Nun ist mit Dr. Michael Schneider seit Anfang November zwar wieder ein dritter Chirurg in Karlstadt, doch ändert das nichts, weil er bisher keinen Belegarztvertrag bekommen hat. Beobachter fürchten, dass er ihn auch nicht kriegen wird. Belegarzt bedeutet, dass ein Arzt neben seiner Praxis auch im Krankenhaus arbeitet und hier Betten mit Patienten belegt.
Warum handelt die Verwaltung so? Eine Antwort könnte der neue Krankenhausreferent Dr. Gregor Bett, Nachfolger von Hans-Peter Quindeau, geben. Doch er lässt ausrichten, dass er derzeit nicht zu einem Gespräch mit der Presse bereit ist, und stellt einen Termin Mitte Januar in Aussicht.
Landrat Thomas Schiebel sagt, er könne nicht öffentlich über vertragliche Dinge sprechen. Er sehe aber in dem veränderten Hintergrunddienst nicht die Ursache für den Rückgang der Zahlen.
Einen Notdienst gibt es im Karlstadter Krankenhaus nach wie vor rund um die Uhr. Dafür stehen Assistenzärzte bereit. Diese operieren aber nicht. Schiebel sagt, abends und an den Wochenenden hätten nie viele Operationen stattgefunden. Können Sanitäter aber absehen, dass eine Operation wahrscheinlich ist, so bringen sie die Patienten abends und am Wochenende nach Lohr.

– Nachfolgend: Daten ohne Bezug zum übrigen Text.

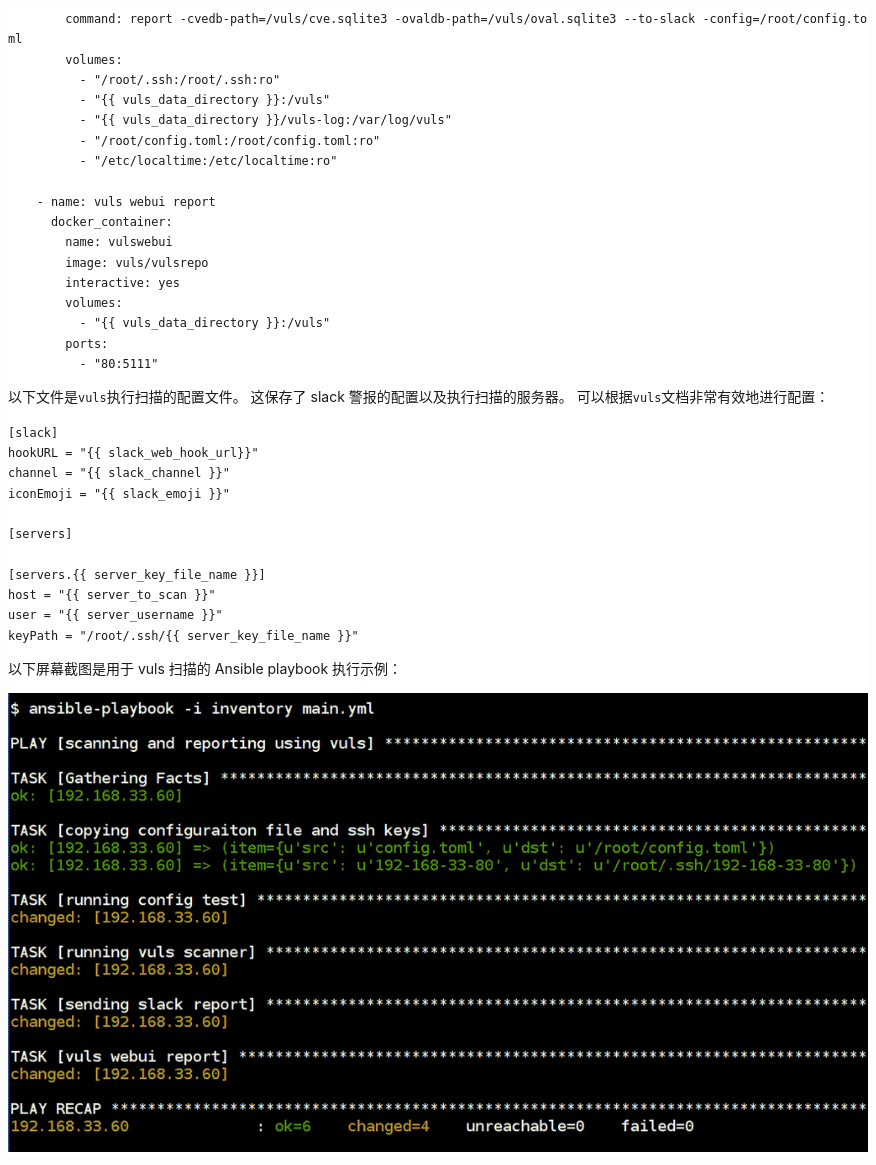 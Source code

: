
 ```
        command: report -cvedb-path=/vuls/cve.sqlite3 -ovaldb-path=/vuls/oval.sqlite3 --to-slack -config=/root/config.toml
        volumes:
          - "/root/.ssh:/root/.ssh:ro"
          - "{{ vuls_data_directory }}:/vuls"
          - "{{ vuls_data_directory }}/vuls-log:/var/log/vuls"
          - "/root/config.toml:/root/config.toml:ro"
          - "/etc/localtime:/etc/localtime:ro"

    - name: vuls webui report
      docker_container:
        name: vulswebui
        image: vuls/vulsrepo
        interactive: yes
        volumes:
          - "{{ vuls_data_directory }}:/vuls"
        ports:
          - "80:5111"
```

以下文件是`vuls`执行扫描的配置文件。 这保存了 slack 警报的配置以及执行扫描的服务器。 可以根据`vuls`文档非常有效地进行配置：

```
[slack]
hookURL = "{{ slack_web_hook_url}}"
channel = "{{ slack_channel }}"
iconEmoji = "{{ slack_emoji }}"

[servers]

[servers.{{ server_key_file_name }}]
host = "{{ server_to_scan }}"
user = "{{ server_username }}"
keyPath = "/root/.ssh/{{ server_key_file_name }}"
```

以下屏幕截图是用于 vuls 扫描的 Ansible playbook 执行示例：

![](img/b9ee7989-87b9-49d2-80a1-7682070bfaa7.png)

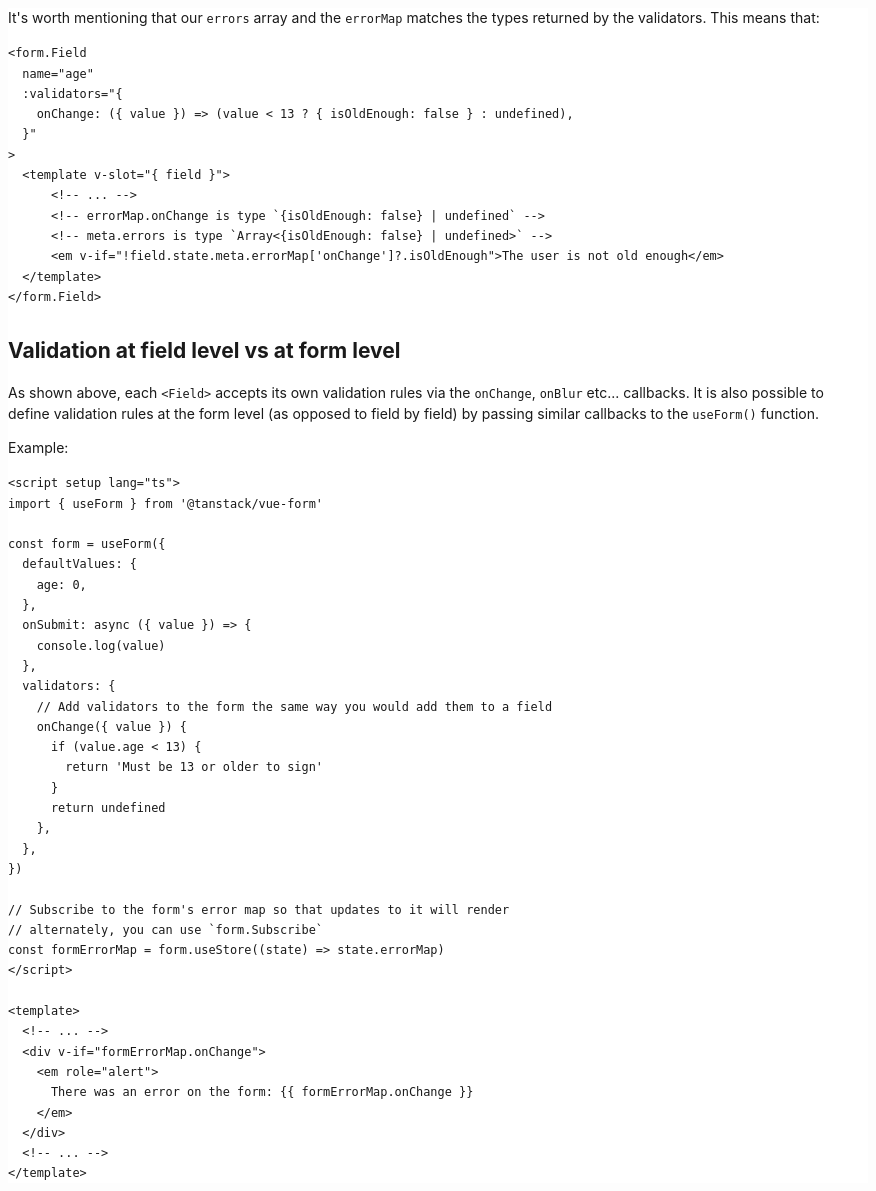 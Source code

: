 It's worth mentioning that our `errors` array and the `errorMap` matches the types returned by the validators. This means that:

```vue
<form.Field
  name="age"
  :validators="{
    onChange: ({ value }) => (value < 13 ? { isOldEnough: false } : undefined),
  }"
>
  <template v-slot="{ field }">
      <!-- ... -->
      <!-- errorMap.onChange is type `{isOldEnough: false} | undefined` -->
	  <!-- meta.errors is type `Array<{isOldEnough: false} | undefined>` -->
      <em v-if="!field.state.meta.errorMap['onChange']?.isOldEnough">The user is not old enough</em>
  </template>
</form.Field>
```

## Validation at field level vs at form level

As shown above, each `<Field>` accepts its own validation rules via the `onChange`, `onBlur` etc... callbacks. It is also possible to define validation rules at the form level (as opposed to field by field) by passing similar callbacks to the `useForm()` function.

Example:

```vue
<script setup lang="ts">
import { useForm } from '@tanstack/vue-form'

const form = useForm({
  defaultValues: {
    age: 0,
  },
  onSubmit: async ({ value }) => {
    console.log(value)
  },
  validators: {
    // Add validators to the form the same way you would add them to a field
    onChange({ value }) {
      if (value.age < 13) {
        return 'Must be 13 or older to sign'
      }
      return undefined
    },
  },
})

// Subscribe to the form's error map so that updates to it will render
// alternately, you can use `form.Subscribe`
const formErrorMap = form.useStore((state) => state.errorMap)
</script>

<template>
  <!-- ... -->
  <div v-if="formErrorMap.onChange">
    <em role="alert">
      There was an error on the form: {{ formErrorMap.onChange }}
    </em>
  </div>
  <!-- ... -->
</template>
```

Ohne Belegarztvertrag kann Schneider keine größeren Operationen machen, für die er die Anbindung ans Krankenhaus bräuchte, etwa für Endoprothesen. Der Anästhesist Christian Baier, der auch leitender Belegarzt ist, nennt andere Beispiele: Internisten können ohne Krankenhaus keine Endoskopien machen oder Herzschrittmacher implantieren. Damit werde für diese der Standort uninteressanter – wirtschaftlich, aber auch der eigenen Arbeitszufriedenheit wegen.
Döring und Luther hatten in Karlstadt die Praxis „Main-Saale-Chirurgie“ am Schnellertor eröffnet im Glauben an eine gedeihliche, dauerhafte Zusammenarbeit mit dem Karlstadter Krankenhaus. Die Belegung und damit der wirtschaftliche Erfolg des Karlstadter Krankenhauses gingen auch spürbar nach oben. Inzwischen jedoch werden am Wochenende häufig zwei Stationen zu einer zusammengefasst.
Anästhesisten haben gekündigt
Mit der Entscheidung für ein Zentralklinikum in Lohr hat sich die Perspektive für die beiden Chirurgen völlig verändert. Daher die neue, zweite Praxis in Hammelburg. Die fehlende wirtschaftliche Sicherheit in Karlstadt ist auch der Grund für die Kündigung von Christian Baier und Dr. Peter Lübke. Wenn sie nicht mehr da sind, werden voraussichtlich Anästhesisten aus Lohr deren Aufgabe in Karlstadt übernehmen.
Am 24. November soll das Büro Oberender und Partner, Unternehmensberatung im Gesundheitswesen, Bayreuth und München, in einer nichtöffentlichen Sitzung des Werkausschusses des MSP-Kreistags das medizinische Nachnutzungskonzept für das Krankenhaus Karlstadt vorstellen.